Since its inception in 1997, The Chapel of St. Philip has been about gathering, particularly in prayer or in another spiritual endeavor.
While we are prohibited from gathering, as we help stem the tide of COVID-19, we are still free to join in prayer.
Prayer is about as universal a thing as there is and has been for human history. Even atheists have slogans, verbal commitments, encourage groups to get together and chant.
You bring people together and it’s a form of prayer.
A lot of the purpose of prayer is to unify, but there is also space for solitude.
At St. Louis Bertrand Church last week, though there were no public Masses, 10-12 people were there at a time — spread widely throughout the cavernous building, avoiding contact. Each was in his or her own private prayer. But there was solace in the sense there was still community, others praying nearby.
We’re all there together and apart. We have our solitude and our community at the same time. It’s like the Trinity.

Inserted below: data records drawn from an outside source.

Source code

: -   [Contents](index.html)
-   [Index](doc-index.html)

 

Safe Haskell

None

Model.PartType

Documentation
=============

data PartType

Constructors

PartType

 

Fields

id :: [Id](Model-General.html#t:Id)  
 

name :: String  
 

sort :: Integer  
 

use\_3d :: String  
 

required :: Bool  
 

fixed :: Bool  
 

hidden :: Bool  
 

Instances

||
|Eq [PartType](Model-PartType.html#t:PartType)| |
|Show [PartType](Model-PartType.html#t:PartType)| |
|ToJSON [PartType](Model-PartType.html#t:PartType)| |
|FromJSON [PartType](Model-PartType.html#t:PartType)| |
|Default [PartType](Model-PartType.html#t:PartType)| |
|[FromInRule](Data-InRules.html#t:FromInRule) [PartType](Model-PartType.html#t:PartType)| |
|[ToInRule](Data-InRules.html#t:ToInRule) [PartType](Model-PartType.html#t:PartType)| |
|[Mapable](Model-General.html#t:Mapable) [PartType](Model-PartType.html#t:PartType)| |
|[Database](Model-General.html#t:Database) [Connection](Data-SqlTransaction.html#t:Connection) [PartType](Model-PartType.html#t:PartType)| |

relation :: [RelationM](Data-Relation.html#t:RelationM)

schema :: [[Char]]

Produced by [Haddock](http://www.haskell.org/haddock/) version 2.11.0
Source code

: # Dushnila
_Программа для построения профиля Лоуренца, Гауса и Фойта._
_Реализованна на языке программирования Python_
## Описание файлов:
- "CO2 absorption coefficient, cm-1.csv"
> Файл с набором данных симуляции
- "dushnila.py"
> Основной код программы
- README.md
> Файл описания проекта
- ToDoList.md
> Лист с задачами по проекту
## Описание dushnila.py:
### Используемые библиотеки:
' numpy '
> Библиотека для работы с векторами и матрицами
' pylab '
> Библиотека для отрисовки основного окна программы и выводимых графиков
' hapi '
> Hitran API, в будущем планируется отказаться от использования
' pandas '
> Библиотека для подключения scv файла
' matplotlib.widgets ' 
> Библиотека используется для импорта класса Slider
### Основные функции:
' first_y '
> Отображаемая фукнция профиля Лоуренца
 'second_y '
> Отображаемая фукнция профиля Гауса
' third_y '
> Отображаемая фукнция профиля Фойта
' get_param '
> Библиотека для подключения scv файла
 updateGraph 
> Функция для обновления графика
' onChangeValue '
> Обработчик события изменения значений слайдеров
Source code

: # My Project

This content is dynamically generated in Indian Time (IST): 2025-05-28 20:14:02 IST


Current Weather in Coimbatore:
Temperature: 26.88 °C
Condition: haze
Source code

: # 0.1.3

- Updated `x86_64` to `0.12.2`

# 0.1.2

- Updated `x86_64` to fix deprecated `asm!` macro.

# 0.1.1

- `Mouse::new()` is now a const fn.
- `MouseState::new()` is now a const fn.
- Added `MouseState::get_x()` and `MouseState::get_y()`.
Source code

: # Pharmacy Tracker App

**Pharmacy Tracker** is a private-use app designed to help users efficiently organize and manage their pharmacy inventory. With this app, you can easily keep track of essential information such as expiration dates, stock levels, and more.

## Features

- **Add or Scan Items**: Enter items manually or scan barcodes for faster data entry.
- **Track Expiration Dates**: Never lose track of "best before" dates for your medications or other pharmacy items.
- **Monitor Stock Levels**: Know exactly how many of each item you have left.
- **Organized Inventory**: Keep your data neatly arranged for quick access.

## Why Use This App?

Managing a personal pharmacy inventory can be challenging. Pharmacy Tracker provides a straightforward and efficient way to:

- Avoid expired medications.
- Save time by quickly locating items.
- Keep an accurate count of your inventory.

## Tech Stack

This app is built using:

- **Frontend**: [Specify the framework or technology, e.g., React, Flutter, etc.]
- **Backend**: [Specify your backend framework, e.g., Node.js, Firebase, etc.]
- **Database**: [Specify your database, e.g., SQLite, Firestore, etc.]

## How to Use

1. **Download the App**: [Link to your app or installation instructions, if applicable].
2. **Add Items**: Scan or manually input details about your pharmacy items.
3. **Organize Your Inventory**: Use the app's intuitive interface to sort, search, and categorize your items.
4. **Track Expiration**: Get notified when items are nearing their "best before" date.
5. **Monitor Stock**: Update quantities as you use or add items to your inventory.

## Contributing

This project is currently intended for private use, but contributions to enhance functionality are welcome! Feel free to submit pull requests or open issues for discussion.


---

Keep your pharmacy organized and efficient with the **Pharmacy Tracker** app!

We all want community and we all want simplicity that comes with solitude.
We’re all shut-ins right now to one extent or another.

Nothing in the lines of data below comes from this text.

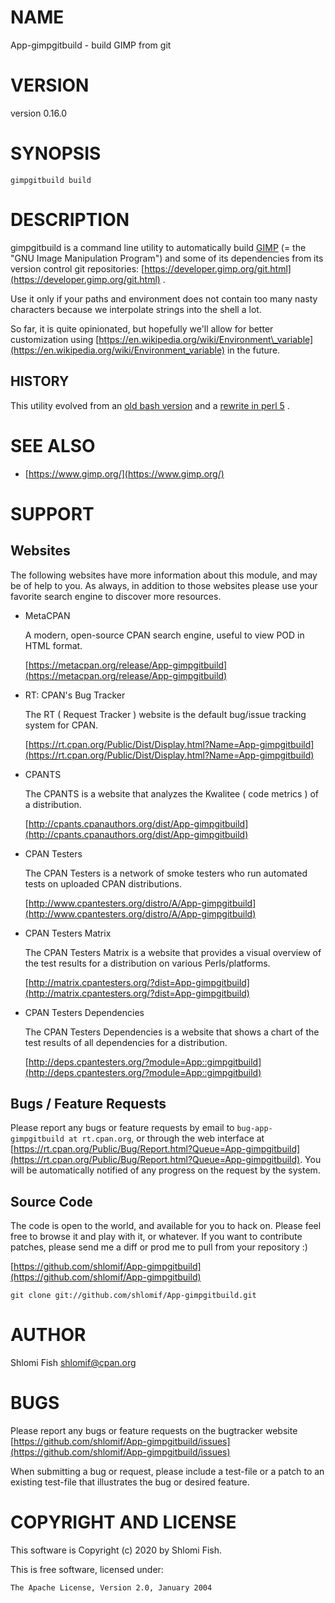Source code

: # NAME

App-gimpgitbuild - build GIMP from git

# VERSION

version 0.16.0

# SYNOPSIS

    gimpgitbuild build

# DESCRIPTION

gimpgitbuild is a command line utility to automatically build
[GIMP](https://www.gimp.org/) (= the "GNU Image Manipulation Program")
and some of its dependencies from its version control git repositories:
[https://developer.gimp.org/git.html](https://developer.gimp.org/git.html) .

Use it only if your paths and environment does not contain too many
nasty characters because we interpolate strings into the shell a lot.

So far, it is quite opinionated, but hopefully we'll allow for better
customization using [https://en.wikipedia.org/wiki/Environment\_variable](https://en.wikipedia.org/wiki/Environment_variable)
in the future.

## HISTORY

This utility evolved from an [old bash version](https://github.com/shlomif/shlomif-computer-settings/blob/db468a5d6190bce053af1621b30e7dfd673be43f/shlomif-settings/build-scripts/build/gimp-git-all-deps.bash)
and a [rewrite in perl 5](https://github.com/shlomif/shlomif-computer-settings/blob/master/shlomif-settings/build-scripts/build/gimp-git-all-deps.pl) .

# SEE ALSO

- [https://www.gimp.org/](https://www.gimp.org/)

# SUPPORT

## Websites

The following websites have more information about this module, and may be of help to you. As always,
in addition to those websites please use your favorite search engine to discover more resources.

- MetaCPAN

    A modern, open-source CPAN search engine, useful to view POD in HTML format.

    [https://metacpan.org/release/App-gimpgitbuild](https://metacpan.org/release/App-gimpgitbuild)

- RT: CPAN's Bug Tracker

    The RT ( Request Tracker ) website is the default bug/issue tracking system for CPAN.

    [https://rt.cpan.org/Public/Dist/Display.html?Name=App-gimpgitbuild](https://rt.cpan.org/Public/Dist/Display.html?Name=App-gimpgitbuild)

- CPANTS

    The CPANTS is a website that analyzes the Kwalitee ( code metrics ) of a distribution.

    [http://cpants.cpanauthors.org/dist/App-gimpgitbuild](http://cpants.cpanauthors.org/dist/App-gimpgitbuild)

- CPAN Testers

    The CPAN Testers is a network of smoke testers who run automated tests on uploaded CPAN distributions.

    [http://www.cpantesters.org/distro/A/App-gimpgitbuild](http://www.cpantesters.org/distro/A/App-gimpgitbuild)

- CPAN Testers Matrix

    The CPAN Testers Matrix is a website that provides a visual overview of the test results for a distribution on various Perls/platforms.

    [http://matrix.cpantesters.org/?dist=App-gimpgitbuild](http://matrix.cpantesters.org/?dist=App-gimpgitbuild)

- CPAN Testers Dependencies

    The CPAN Testers Dependencies is a website that shows a chart of the test results of all dependencies for a distribution.

    [http://deps.cpantesters.org/?module=App::gimpgitbuild](http://deps.cpantesters.org/?module=App::gimpgitbuild)

## Bugs / Feature Requests

Please report any bugs or feature requests by email to `bug-app-gimpgitbuild at rt.cpan.org`, or through
the web interface at [https://rt.cpan.org/Public/Bug/Report.html?Queue=App-gimpgitbuild](https://rt.cpan.org/Public/Bug/Report.html?Queue=App-gimpgitbuild). You will be automatically notified of any
progress on the request by the system.

## Source Code

The code is open to the world, and available for you to hack on. Please feel free to browse it and play
with it, or whatever. If you want to contribute patches, please send me a diff or prod me to pull
from your repository :)

[https://github.com/shlomif/App-gimpgitbuild](https://github.com/shlomif/App-gimpgitbuild)

    git clone git://github.com/shlomif/App-gimpgitbuild.git

# AUTHOR

Shlomi Fish <shlomif@cpan.org>

# BUGS

Please report any bugs or feature requests on the bugtracker website
[https://github.com/shlomif/App-gimpgitbuild/issues](https://github.com/shlomif/App-gimpgitbuild/issues)

When submitting a bug or request, please include a test-file or a
patch to an existing test-file that illustrates the bug or desired
feature.

# COPYRIGHT AND LICENSE

This software is Copyright (c) 2020 by Shlomi Fish.

This is free software, licensed under:

    The Apache License, Version 2.0, January 2004

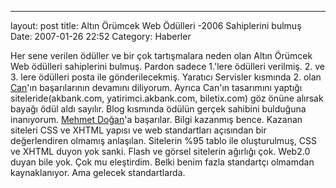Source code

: ---
layout: post
title: Altın Örümcek Web Ödülleri -2006 Sahiplerini bulmuş
Date: 2007-01-26 22:52
Category: Haberler

Her sene verilen ödüller ve bir çok tartışmalara neden olan Altın
Örümcek Web ödülleri sahiplerini bulmuş. Pardon sadece 1.'lere ödülleri
verilmiş. 2. ve 3. lere ödülleri posta ile gönderilecekmiş. Yaratıcı
Servisler kısmında 2. olan [Can][]'ın başarılarının devamını diliyorum.
Ayrıca Can'ın tasarımını yaptığı siteleride(akbank.com,
yatirimci.akbank.com, biletix.com) göz önüne alırsak bayağı ödül aldı
sayılır. Blog kısmında ödülün gerçek sahibini bulduğuna inanıyorum.
[Mehmet Doğan][]'a başarılar. Bilgi kazanmış bence. Kazanan siteleri CSS
ve XHTML yapısı ve web standartları açısından bir değerlendiren olmamış
anlaşılan. Sitelerin %95 tablo ile oluşturulmuş, CSS ve XHTML duyon yok
sanki. Flash ve görsel sitelerin ağırlığı çok. Web2.0 duyan bile yok.
Çok mu eleştirdim. Belki benim fazla standartçı olmamdan kaynaklanıyor.
Ama gelecek standartlarda.

  [Can]: %20http://www.cangurbuz.com
  [Mehmet Doğan]: http://www.unbf.ca/altiustu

We’ve had to reconsider our prayer and our spiritual selves and our relationship to one another. We can learn from that now.
For now, we’ll explore this new way of being. And we pray with hope for a time when we can unite again in communal prayer.
Here’s a prayer we can share in our solitude in communion with one another:
Jesus Christ, you traveled through towns and villages “curing every disease and illness.” At your command, the sick were made well.
Come to our aid now, in the midst of the global spread of the coronavirus, that we may experience your healing love.
— Excerpt from ‘A Coronavirus Prayer,’ America Magazine, by Kerry Weber.